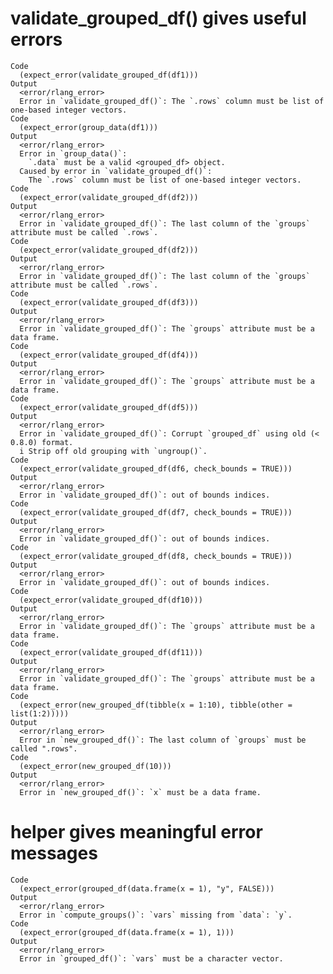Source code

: # validate_grouped_df() gives useful errors

    Code
      (expect_error(validate_grouped_df(df1)))
    Output
      <error/rlang_error>
      Error in `validate_grouped_df()`: The `.rows` column must be list of one-based integer vectors.
    Code
      (expect_error(group_data(df1)))
    Output
      <error/rlang_error>
      Error in `group_data()`: 
        `.data` must be a valid <grouped_df> object.
      Caused by error in `validate_grouped_df()`: 
        The `.rows` column must be list of one-based integer vectors.
    Code
      (expect_error(validate_grouped_df(df2)))
    Output
      <error/rlang_error>
      Error in `validate_grouped_df()`: The last column of the `groups` attribute must be called `.rows`.
    Code
      (expect_error(validate_grouped_df(df2)))
    Output
      <error/rlang_error>
      Error in `validate_grouped_df()`: The last column of the `groups` attribute must be called `.rows`.
    Code
      (expect_error(validate_grouped_df(df3)))
    Output
      <error/rlang_error>
      Error in `validate_grouped_df()`: The `groups` attribute must be a data frame.
    Code
      (expect_error(validate_grouped_df(df4)))
    Output
      <error/rlang_error>
      Error in `validate_grouped_df()`: The `groups` attribute must be a data frame.
    Code
      (expect_error(validate_grouped_df(df5)))
    Output
      <error/rlang_error>
      Error in `validate_grouped_df()`: Corrupt `grouped_df` using old (< 0.8.0) format.
      i Strip off old grouping with `ungroup()`.
    Code
      (expect_error(validate_grouped_df(df6, check_bounds = TRUE)))
    Output
      <error/rlang_error>
      Error in `validate_grouped_df()`: out of bounds indices.
    Code
      (expect_error(validate_grouped_df(df7, check_bounds = TRUE)))
    Output
      <error/rlang_error>
      Error in `validate_grouped_df()`: out of bounds indices.
    Code
      (expect_error(validate_grouped_df(df8, check_bounds = TRUE)))
    Output
      <error/rlang_error>
      Error in `validate_grouped_df()`: out of bounds indices.
    Code
      (expect_error(validate_grouped_df(df10)))
    Output
      <error/rlang_error>
      Error in `validate_grouped_df()`: The `groups` attribute must be a data frame.
    Code
      (expect_error(validate_grouped_df(df11)))
    Output
      <error/rlang_error>
      Error in `validate_grouped_df()`: The `groups` attribute must be a data frame.
    Code
      (expect_error(new_grouped_df(tibble(x = 1:10), tibble(other = list(1:2)))))
    Output
      <error/rlang_error>
      Error in `new_grouped_df()`: The last column of `groups` must be called ".rows".
    Code
      (expect_error(new_grouped_df(10)))
    Output
      <error/rlang_error>
      Error in `new_grouped_df()`: `x` must be a data frame.

# helper gives meaningful error messages

    Code
      (expect_error(grouped_df(data.frame(x = 1), "y", FALSE)))
    Output
      <error/rlang_error>
      Error in `compute_groups()`: `vars` missing from `data`: `y`.
    Code
      (expect_error(grouped_df(data.frame(x = 1), 1)))
    Output
      <error/rlang_error>
      Error in `grouped_df()`: `vars` must be a character vector.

THE TASK ▸
Show all lines in the records above that hold "vars".

EXPECTED ANSWER ▸
      Error in `compute_groups()`: `vars` missing from `data`: `y`.
      Error in `grouped_df()`: `vars` must be a character vector.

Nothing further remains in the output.